Once upon a time in a land not so far away, the hottest band in the world decided to hold a contest.
It was declared to all that an online voting competition would take place. The idea was simple: the cities that garnered the most votes would be the cities where the band would play.
The villagers were excited and proceeded to log on in an attempt to make their hometown venue a stop on the upcoming world tour.
They voted in Detroit, Rock City. They voted in the New York Groove. They voted in Winnipeg. They even voted in Oshawa, Ont.
Weeks of voting turned into months, and finally one day the results were announced. The villagers gathered around in great anticipation. One by one, the winning cities were announced.
Detroit, Cleveland, Winnipeg, Montreal, Toronto and Boston were among the dozens of cities given bragging rights. But the city that managed to garner the most votes was left waiting. And waiting. Waiting for an announcement that never came.
Oshawa was devastated at being dealt the kiss of death. The villagers cried foul. All hell was breaking loose and they were hotter than hell.
So the villagers gathered, torches in hand, to decide on a strategy. They were mad enough to breath fire, and longed to rock and roll all night and party every day. And so the flaming youth came up with an idea to let the 60-year-old god of thunder himself know of their disaccord with Kiss. They let Gene Simmons, Paul Stanley and two other guys dressed to kill in Ace Frehley and Peter Criss suits know they loved it loud, and wanted to hear it loud, right between the eyes.
"Please Kiss, tears are falling. You must come to Oshawa," the villagers announced.
And just before the psycho circus went any further, the reclusive (maybe not) Gene Simmons himself appeared on TV screens everywhere throughout the village. "Kiss has decided that we have nothin' to lose and are happy to announce that kissin' time will take place in Oshawa after all," he may or may not have said.
The villagers rejoiced in the elder's statement and licked it up. They ran through the streets with "shock me" expressions on their faces, shouting it out loud. Kiss was coming, and it promised to be one of those crazy, crazy, crazy, crazy, nights.
EMBARRASSING
Up until now, the biggest show Oshawa has seen that year was Ron Moore's Songs in the Key of Elvis as part of the Concerts in the Park series. The villagers were aware I did not make this obscure fact up.

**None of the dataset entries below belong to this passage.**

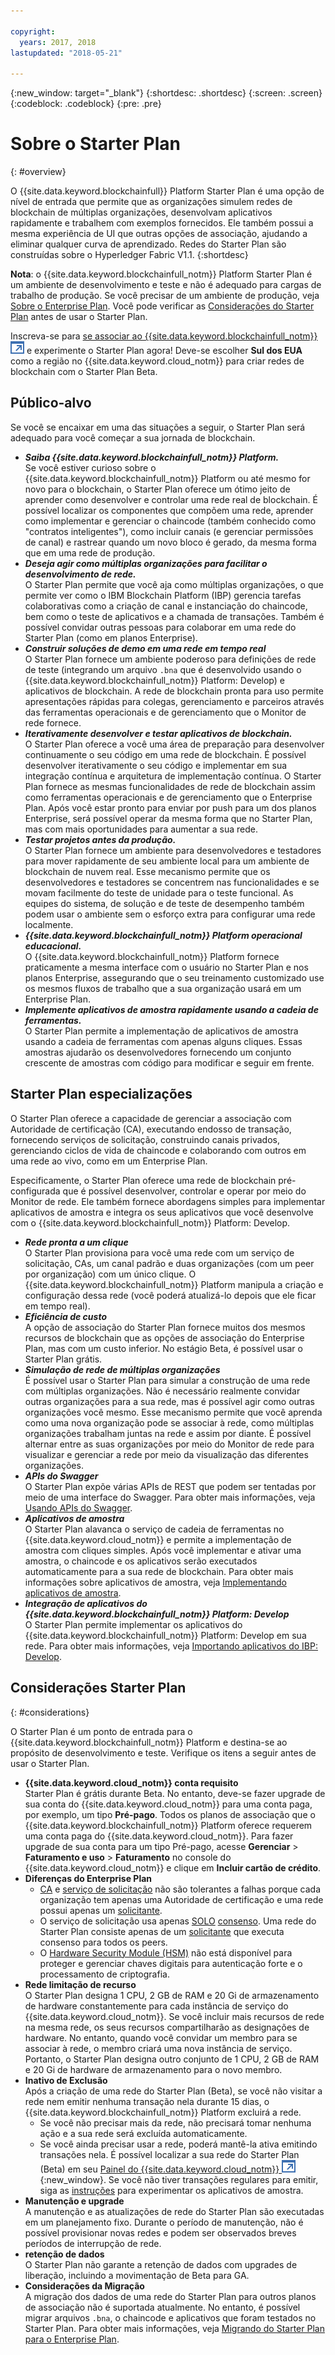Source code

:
 ```yaml
---

copyright:
  years: 2017, 2018
lastupdated: "2018-05-21"

---
```


{:new_window: target="_blank"}
{:shortdesc: .shortdesc}
{:screen: .screen}
{:codeblock: .codeblock}
{:pre: .pre}

# Sobre o Starter Plan
{: #overview}

O {{site.data.keyword.blockchainfull}} Platform Starter Plan é uma opção de nível de entrada que permite que as organizações simulem redes de blockchain de múltiplas organizações, desenvolvam aplicativos rapidamente e trabalhem com exemplos fornecidos. Ele também possui a mesma experiência de UI que outras opções de associação, ajudando a eliminar qualquer curva de aprendizado. Redes do Starter Plan são construídas sobre o Hyperledger Fabric V1.1.
{:shortdesc}

**Nota**: o {{site.data.keyword.blockchainfull_notm}} Platform Starter Plan é um ambiente de desenvolvimento e teste e não é adequado para cargas de trabalho de produção. Se você precisar de um ambiente de produção, veja [Sobre o Enterprise Plan](enterprise_plan.html). Você pode verificar as [Considerações do Starter Plan](#considerations) antes de usar o Starter Plan.

Inscreva-se para [se associar ao {{site.data.keyword.blockchainfull_notm}}![Ícone de link externo](images/external_link.svg "Ícone de link externo")](https://console.bluemix.net/catalog/services/blockchain?env_id=ibm:yp:us-south&taxonomyNavigation=apps) e experimente o Starter Plan agora! Deve-se escolher **Sul dos EUA** como a região no {{site.data.keyword.cloud_notm}} para criar redes de blockchain com o Starter Plan Beta.


## Público-alvo

Se você se encaixar em uma das situações a seguir, o Starter Plan será adequado para você começar a sua jornada de blockchain.
- **_Saiba {{site.data.keyword.blockchainfull_notm}} Platform._**  
    Se você estiver curioso sobre o {{site.data.keyword.blockchainfull_notm}} Platform ou até mesmo for novo para o blockchain, o Starter Plan oferece um ótimo jeito de aprender como desenvolver e controlar uma rede real de blockchain. É possível localizar os componentes que compõem uma rede, aprender como implementar e gerenciar o chaincode (também conhecido como "contratos inteligentes"), como incluir canais (e gerenciar permissões de canal) e rastrear quando um novo bloco é gerado, da mesma forma que em uma rede de produção.
- **_Deseja agir como múltiplas organizações para facilitar o desenvolvimento de rede._**  
    O Starter Plan permite que você aja como múltiplas organizações, o que permite ver como o IBM Blockchain Platform (IBP) gerencia tarefas colaborativas como a criação de canal e instanciação do chaincode, bem como o teste de aplicativos e a chamada de transações. Também é possível convidar outras pessoas para colaborar em uma rede do Starter Plan (como em planos Enterprise).
- **_Construir soluções de demo em uma rede em tempo real_**  
    O Starter Plan fornece um ambiente poderoso para definições de rede de teste (integrando um arquivo `.bna` que é desenvolvido usando o {{site.data.keyword.blockchainfull_notm}} Platform: Develop) e aplicativos de blockchain. A rede de blockchain pronta para uso permite apresentações rápidas para colegas, gerenciamento e parceiros através das ferramentas operacionais e de gerenciamento que o Monitor de rede fornece.
- **_Iterativamente desenvolver e testar aplicativos de blockchain._**  
    O Starter Plan oferece a você uma área de preparação para desenvolver continuamente o seu código em uma rede de blockchain. É possível desenvolver iterativamente o seu código e implementar em sua integração contínua e arquitetura de implementação contínua. O Starter Plan fornece as mesmas funcionalidades de rede de blockchain assim como ferramentas operacionais e de gerenciamento que o Enterprise Plan. Após você estar pronto para enviar por push para um dos planos Enterprise, será possível operar da mesma forma que no Starter Plan, mas com mais oportunidades para aumentar a sua rede.
- **_Testar projetos antes da produção._**  
    O Starter Plan fornece um ambiente para desenvolvedores e testadores para mover rapidamente de seu ambiente local para um ambiente de blockchain de nuvem real.  Esse mecanismo permite que os desenvolvedores e testadores se concentrem nas funcionalidades e se movam facilmente do teste de unidade para o teste funcional. As equipes do sistema, de solução e de teste de desempenho também podem usar o ambiente sem o esforço extra para configurar uma rede localmente.
- **_{{site.data.keyword.blockchainfull_notm}} Platform operacional educacional._**  
    O {{site.data.keyword.blockchainfull_notm}} Platform fornece praticamente a mesma interface com o usuário<!--the same user interface--> no Starter Plan e nos planos Enterprise, assegurando que o seu treinamento customizado use os mesmos fluxos de trabalho que a sua organização usará em um Enterprise Plan.
- **_Implemente aplicativos de amostra rapidamente usando a cadeia de ferramentas._**  
    O Starter Plan permite a implementação de aplicativos de amostra usando a cadeia de ferramentas com apenas alguns cliques. Essas amostras ajudarão os desenvolvedores fornecendo um conjunto crescente de amostras com código para modificar e seguir em frente.


## Starter Plan especializações

O Starter Plan oferece a capacidade de gerenciar a associação com Autoridade de certificação (CA), executando endosso de transação, fornecendo serviços de solicitação, construindo canais privados, gerenciando ciclos de vida de chaincode e colaborando com outros em uma rede ao vivo, como em um Enterprise Plan.

Especificamente, o Starter Plan oferece uma rede de blockchain pré-configurada que é possível desenvolver, controlar e operar por meio do Monitor de rede. Ele também fornece abordagens simples para implementar aplicativos de amostra e integra os seus aplicativos que você desenvolve com o {{site.data.keyword.blockchainfull_notm}} Platform: Develop.

- **_Rede pronta a um clique_**  
    O Starter Plan provisiona para você uma rede com um serviço de solicitação, CAs, um canal padrão e duas organizações (com um peer por organização) com um único clique. O {{site.data.keyword.blockchainfull_notm}} Platform manipula a criação e configuração dessa rede (você poderá atualizá-lo depois que ele ficar em tempo real). <!--The free trial provides you up to two organizations and two peers.-->
- **_Eficiência de custo_**  
    A opção de associação do Starter Plan fornece muitos dos mesmos recursos de blockchain que as opções de associação do Enterprise Plan, mas com um custo inferior.  <!--During a trial period of Starter Plan, you can provision a blockchain network with basic network resources for free.-->No estágio Beta, é possível usar o Starter Plan grátis.
- **_Simulação de rede de múltiplas organizações_**  
    É possível usar o Starter Plan para simular a construção de uma rede com múltiplas organizações. Não é necessário realmente convidar outras organizações para a sua rede, mas é possível agir como outras organizações você mesmo. Esse mecanismo permite que você aprenda como uma nova organização pode se associar à rede, como múltiplas organizações trabalham juntas na rede e assim por diante. É possível alternar entre as suas organizações por meio do Monitor de rede para visualizar e gerenciar a rede por meio da visualização das diferentes organizações.
    <!--**Note**: It might cause extra cost if you exceed the free trial resource limits of two organizations and two peers.-->
- **_APIs do Swagger_**  
    O Starter Plan expõe várias APIs de REST que podem ser tentadas por meio de uma interface do Swagger. Para obter mais informações, veja [Usando APIs do Swagger](swagger_apis.html).
- **_Aplicativos de amostra_**  
    O Starter Plan alavanca o serviço de cadeia de ferramentas no {{site.data.keyword.cloud_notm}} e permite a implementação de amostra com cliques simples.  Após você implementar e ativar uma amostra, o chaincode e os aplicativos serão executados automaticamente para a sua rede de blockchain. Para obter mais informações sobre aplicativos de amostra, veja [Implementando aplicativos de amostra](howto/prebuilt_samples.html).
- **_Integração de aplicativos do {{site.data.keyword.blockchainfull_notm}} Platform: Develop_**  
    O Starter Plan permite implementar os aplicativos do {{site.data.keyword.blockchainfull_notm}} Platform: Develop em sua rede.  Para obter mais informações, veja [Importando aplicativos do IBP: Develop](link).

<!--
## Migrate to enterprise membership options
After you are confident to run your real business in {{site.data.keyword.blockchainfull_notm}} Platform, you can migrate from Starter Plan to Enterprise Plan.
-->

<!--
## Pricing
Starter Plan offers you a free trial for 60 days.  During the trial period, you can have a blockchain network with the basic configuration of 2 organizations and 1 peer per each organization.  After the trial period, you must pay $300 per month for your network with the same basic configuration.  If you need more peers, you must pay $75 per month for each additional peer.
The monthly fees are prorated and billed daily. For example, a member with basic network configuration (associated fee of $300) and 2 additional peers (per peer fee of $75 X 2 peers) needs to pay $450 every month. If the month has 30 days, the member pays $15 ($450/30) every day.
Network members can pay their bill with their own {{site.data.keyword.cloud_notm}} accounts that contain the space to create the network instance.  Alternatively, one network member can cover the bill for all members in the network.  For more details about how to pay for the blockchain networks, see [Paying for the network](howto/pay_for_the_network.html).
-->

## Considerações Starter Plan
{: #considerations}

O Starter Plan é um ponto de entrada para o {{site.data.keyword.blockchainfull_notm}} Platform e destina-se ao propósito de desenvolvimento e teste. Verifique os itens a seguir antes de usar o Starter Plan.

- **{{site.data.keyword.cloud_notm}} conta requisito**  
    Starter Plan é grátis durante Beta.  No entanto, deve-se fazer upgrade de sua conta do {{site.data.keyword.cloud_notm}} para uma conta paga, por exemplo, um tipo **Pré-pago**. Todos os planos de associação que o {{site.data.keyword.blockchainfull_notm}} Platform oferece requerem uma conta paga do {{site.data.keyword.cloud_notm}}. Para fazer upgrade de sua conta para um tipo Pré-pago, acesse **Gerenciar** > **Faturamento e uso** > **Faturamento** no console do {{site.data.keyword.cloud_notm}} e clique em **Incluir cartão de crédito**.
- **Diferenças do Enterprise Plan**
    - [CA](glossary.html#ca) e [serviço de solicitação](glossary.html#orderer) não são tolerantes a falhas porque cada organização tem apenas uma Autoridade de certificação e uma rede possui apenas um [solicitante](glossary.html#orderer).
    - O serviço de solicitação usa apenas [SOLO](glossary.html#SOLO) [consenso](glossary.html#consensus). Uma rede do Starter Plan consiste apenas de um [solicitante](glossary.html#orderer) que executa consenso para todos os peers.
    - O [Hardware Security Module (HSM)](glossary.html#hsm) não está disponível para proteger e gerenciar chaves digitais para autenticação forte e o processamento de criptografia.
- **Rede limitação de recurso**  
    O Starter Plan designa 1 CPU, 2 GB de RAM e 20 Gi de armazenamento de hardware constantemente para cada instância de serviço do {{site.data.keyword.cloud_notm}}. Se você incluir mais recursos de rede na mesma rede, os seus recursos compartilharão as designações de hardware. No entanto, quando você convidar um membro para se associar à rede, o membro criará uma nova instância de serviço. Portanto, o Starter Plan designa outro conjunto de 1 CPU, 2 GB de RAM e 20 Gi de hardware de armazenamento para o novo membro.
- **Inativo de Exclusão**  
    Após a criação de uma rede do Starter Plan (Beta), se você não visitar a rede nem emitir nenhuma transação nela durante 15 dias, o {{site.data.keyword.blockchainfull_notm}} Platform excluirá a rede.
    - Se você não precisar mais da rede, não precisará tomar nenhuma ação e a sua rede será excluída automaticamente.
    - Se você ainda precisar usar a rede, poderá mantê-la ativa emitindo transações nela. É possível localizar a sua rede do Starter Plan (Beta) em seu [Painel do {{site.data.keyword.cloud_notm}} ![Ícone de link externo](images/external_link.svg "Ícone de link externo")](https://console.bluemix.net/dashboard/apps/){:new_window}. Se você não tiver transações regulares para emitir, siga as [instruções](howto/prebuilt_samples.html#deploying-sample-applications-in-starter-plan) para experimentar os aplicativos de amostra.
- **Manutenção e upgrade**  
    A manutenção e as atualizações de rede do Starter Plan são executadas em um planejamento fixo. Durante o período de manutenção, não é possível provisionar novas redes e podem ser observados breves períodos de interrupção de rede.
- **retenção de dados**  
    O Starter Plan não garante a retenção de dados com upgrades de liberação, incluindo a movimentação de Beta para GA.
- **Considerações da Migração**  
    A migração dos dados de uma rede do Starter Plan para outros planos de associação não é suportada atualmente. No entanto, é possível migrar arquivos `.bna`, o chaincode e aplicativos que foram testados no Starter Plan. Para obter mais informações, veja [Migrando do Starter Plan para o Enterprise Plan](get_start_starter_plan.html#migrate).
<!--    - Starter Plan is built on Hyperledger Fabric V1.1.  If your chaincode is at Fabric V1.0 level, you need to upgrade your chaincode before you use it in Starter Plan. For more information, see [Updating chaincode for Hyperledger Fabric 1.1](knownissues.html/update-chaincode-fabric11).
-->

Meanwhile, the rest of the world looked at this decision by Kiss to play Oshawa with a doubtful, unpainted eye. They wondered if the only reason the concert would be held was because Kiss was caught in an embarrassing situation. Of course, the villagers of Oshawa knew they were wrong. Kiss has learned a thing or three in the 35 years they have been around, and playing the media was top among them. You don't need to drink any cold gin to know that when Gene and Paul, and the two robots want media attention, they are masters at getting it. And get it they did.
If Kiss had just included Oshawa in the tour from the start, there is no way they would have received as much media attention. They had -- yet again -- created their own sonic boom, in more ways than one. And the villagers couldn't be happier.
Oshawa, you wanted the best, and you got the best. God gave rock and roll to you, and in Simmons' words, Oshawa is in for "the full high-octane, high-energy show ... this is going to be a 21/2 hour sweat-filled show, huge fireworks displays, the biggest screen you ever saw, brand new outfits, and almost every song that we can physically play during that time."
The moral of this fable is in the end, it's the squeaky wheel that gets the greasepaint.
Kiss plays MTS Centre here in Winnipeg -- which came in second in the online contest -- on Nov. 9.
Oshawa, which is no longer a world without heroes, gets to kiss and make-up Oct. 7.
And they all lived happily ever after.